A further source of intonational meaning is the phrasing or grouping of speech units through the placement of intonation boundaries (IPs, tone-group boundaries). Phrasing indicates a degree of relatedness between the component parts, whether in terms of grammar, e.g., phrase structure, or mental representations (Chafe 1994). The syntax-intonation mapping is less transparent in spontaneous speech, but when written text is read aloud, phrase boundaries tend to coincide with grammatical boundaries, and the way in which young children read aloud gives us some insight into their processing of grammatical structures: when word by word reading (she – was – sitting – in – the – garden) changes to phrase by phrase (she was sitting – in the garden) we know that the reader has understood how words group to become phrases. Phrasing can in some cases have a disambiguating function, as in the difference between ||He washed and fed the dog|| and ||He washed | and fed the dog|| (Gut 2009). However, such ambiguities arise rarely – they are often cited as examples of the grammatical function of intonation, but in practice it is usually context that disambiguates and the role of intonation is minimal. One important point to note is that pauses and phrase boundaries do not necessarily co-occur. In scripted speech, there is a high probability that any pause is likely to co-occur with a boundary, but not that each boundary will be marked by a pause. In spontaneous speech, pauses are an unreliable indicator of phrasing, since they are performance-related.4

Discourse meaning

Texts do not consist of a series of unrelated utterances: they are linked in a variety of ways to create a larger, coherent whole. Macrostructures are signaled inter alia by the use of conjunctions, sentence adverbials, and discourse markers. There are also many typographical features of written texts that guide the reader, including paragraphs, headings, punctuation, capitalization, and font changes, all of which provide visual information that is absent when listening to a text read aloud. In the absence of visual information, readers have to signal text structures prosodically, and to do this they often exploit gradient phenomena including pitch range, tempo, and loudness. Pitch range, for example, is exploited to indicate the rhetorical relationships between successive utterances. “Beginnings”, i.e., new topics or major shifts in a narrative, often coinciding with printed paragraphs, tend to be indicated by an extra-high pitch on the first accented syllable of the new topic (see Wichmann 2000). In scripted speech this is likely to be preceded by a pause, but in spontaneous monologue there may be no intervening pause but a sudden acceleration of speech into the new topic, the so-called “rush-through” (Couper-Kuhlen and Ford 2004: 9; Local and Walker 2004). In conversation this allows a speaker to change to a new topic without losing the floor to another speaker.

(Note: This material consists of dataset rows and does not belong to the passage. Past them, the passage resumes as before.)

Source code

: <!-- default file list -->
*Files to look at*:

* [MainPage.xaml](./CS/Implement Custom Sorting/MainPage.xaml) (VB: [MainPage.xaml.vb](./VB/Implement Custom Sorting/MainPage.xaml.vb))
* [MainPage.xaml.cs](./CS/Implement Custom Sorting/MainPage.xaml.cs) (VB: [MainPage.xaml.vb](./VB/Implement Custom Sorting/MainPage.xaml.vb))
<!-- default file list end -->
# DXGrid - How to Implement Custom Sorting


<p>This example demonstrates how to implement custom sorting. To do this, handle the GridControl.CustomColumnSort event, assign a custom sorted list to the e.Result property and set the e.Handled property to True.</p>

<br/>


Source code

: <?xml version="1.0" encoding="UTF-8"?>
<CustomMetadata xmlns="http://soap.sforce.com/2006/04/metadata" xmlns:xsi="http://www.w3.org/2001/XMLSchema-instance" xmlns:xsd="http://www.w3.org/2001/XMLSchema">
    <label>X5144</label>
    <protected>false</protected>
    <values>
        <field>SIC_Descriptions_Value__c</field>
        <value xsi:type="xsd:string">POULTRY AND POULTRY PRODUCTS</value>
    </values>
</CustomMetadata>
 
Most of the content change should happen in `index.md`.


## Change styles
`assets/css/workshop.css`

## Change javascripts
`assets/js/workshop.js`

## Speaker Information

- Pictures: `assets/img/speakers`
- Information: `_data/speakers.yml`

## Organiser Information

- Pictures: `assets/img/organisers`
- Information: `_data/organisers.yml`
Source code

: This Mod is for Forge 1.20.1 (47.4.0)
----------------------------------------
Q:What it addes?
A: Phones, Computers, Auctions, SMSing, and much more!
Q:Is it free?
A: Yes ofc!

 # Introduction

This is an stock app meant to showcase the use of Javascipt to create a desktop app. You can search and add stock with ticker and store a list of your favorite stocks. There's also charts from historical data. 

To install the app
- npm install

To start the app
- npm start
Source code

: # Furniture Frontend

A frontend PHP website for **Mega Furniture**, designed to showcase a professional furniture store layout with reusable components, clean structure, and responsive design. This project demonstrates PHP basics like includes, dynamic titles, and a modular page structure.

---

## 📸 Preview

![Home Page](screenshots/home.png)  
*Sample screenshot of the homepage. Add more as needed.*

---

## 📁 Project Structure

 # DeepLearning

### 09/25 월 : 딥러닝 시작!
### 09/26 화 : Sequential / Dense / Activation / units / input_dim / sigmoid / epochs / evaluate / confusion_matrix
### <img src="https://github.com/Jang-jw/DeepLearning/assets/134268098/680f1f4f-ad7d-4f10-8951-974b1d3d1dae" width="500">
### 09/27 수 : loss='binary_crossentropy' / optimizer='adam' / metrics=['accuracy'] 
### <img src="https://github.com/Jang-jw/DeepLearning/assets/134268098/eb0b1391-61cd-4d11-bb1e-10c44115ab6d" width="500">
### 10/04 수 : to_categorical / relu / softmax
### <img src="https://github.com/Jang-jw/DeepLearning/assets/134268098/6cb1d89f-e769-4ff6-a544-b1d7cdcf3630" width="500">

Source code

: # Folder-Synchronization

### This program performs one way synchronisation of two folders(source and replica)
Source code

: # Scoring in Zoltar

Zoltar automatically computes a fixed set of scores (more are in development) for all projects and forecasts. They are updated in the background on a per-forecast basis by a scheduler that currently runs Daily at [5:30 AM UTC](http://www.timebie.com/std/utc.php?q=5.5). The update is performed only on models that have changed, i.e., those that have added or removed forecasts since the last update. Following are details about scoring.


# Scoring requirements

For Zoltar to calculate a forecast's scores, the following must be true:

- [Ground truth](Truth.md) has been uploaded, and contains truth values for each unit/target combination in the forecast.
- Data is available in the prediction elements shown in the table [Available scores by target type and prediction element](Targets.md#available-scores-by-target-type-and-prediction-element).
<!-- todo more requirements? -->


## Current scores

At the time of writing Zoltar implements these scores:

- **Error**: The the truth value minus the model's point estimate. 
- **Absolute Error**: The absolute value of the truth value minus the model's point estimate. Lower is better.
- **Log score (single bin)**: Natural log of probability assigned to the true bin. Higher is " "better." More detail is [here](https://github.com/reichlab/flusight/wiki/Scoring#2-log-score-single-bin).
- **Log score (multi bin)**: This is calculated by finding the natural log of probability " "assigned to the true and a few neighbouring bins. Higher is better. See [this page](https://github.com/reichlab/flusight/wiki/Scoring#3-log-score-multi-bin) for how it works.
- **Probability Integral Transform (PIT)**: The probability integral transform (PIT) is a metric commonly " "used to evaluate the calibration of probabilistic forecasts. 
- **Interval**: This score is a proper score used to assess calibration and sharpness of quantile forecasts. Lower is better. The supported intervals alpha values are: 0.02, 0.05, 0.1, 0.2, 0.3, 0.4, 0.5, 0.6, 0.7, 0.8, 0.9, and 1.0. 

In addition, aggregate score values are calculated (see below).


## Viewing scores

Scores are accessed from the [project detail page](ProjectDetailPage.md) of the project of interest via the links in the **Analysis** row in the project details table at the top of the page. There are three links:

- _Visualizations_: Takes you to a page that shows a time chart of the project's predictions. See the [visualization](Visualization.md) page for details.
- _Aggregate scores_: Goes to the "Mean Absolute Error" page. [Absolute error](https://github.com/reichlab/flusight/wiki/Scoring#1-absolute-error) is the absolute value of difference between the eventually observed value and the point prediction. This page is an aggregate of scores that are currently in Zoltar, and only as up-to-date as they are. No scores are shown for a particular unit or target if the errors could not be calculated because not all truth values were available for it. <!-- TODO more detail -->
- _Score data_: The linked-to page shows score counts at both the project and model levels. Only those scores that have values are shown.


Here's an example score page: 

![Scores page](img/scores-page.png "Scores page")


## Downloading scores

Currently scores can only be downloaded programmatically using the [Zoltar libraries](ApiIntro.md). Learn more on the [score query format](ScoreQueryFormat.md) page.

If, in contrast, speakers wish to indicate a strong cohesive relationship between two successive utterances, the pitch range at the start of the second utterance is compressed so that the first accented syllable is markedly lower than expected. Expansion and compression of pitch range also play a part in signaling parenthetical sequences. Typically these are lower in pitch and slightly faster than the surrounding speech, but sometimes there is a marked expansion instead; in each case the parenthetical utterance is marked out as “different” from the main text (Dehé and Kavalova 2007). These prosodic strategies for marking macrostructures are also observable in conversational interaction, where they are combined with many more subtle phonetic signals that, in particular, enable the management of interaction in real time. This aspect of discourse prosody is the focus of much work in the CA framework (see Chapter 11 by Szczepek Reed in this volume).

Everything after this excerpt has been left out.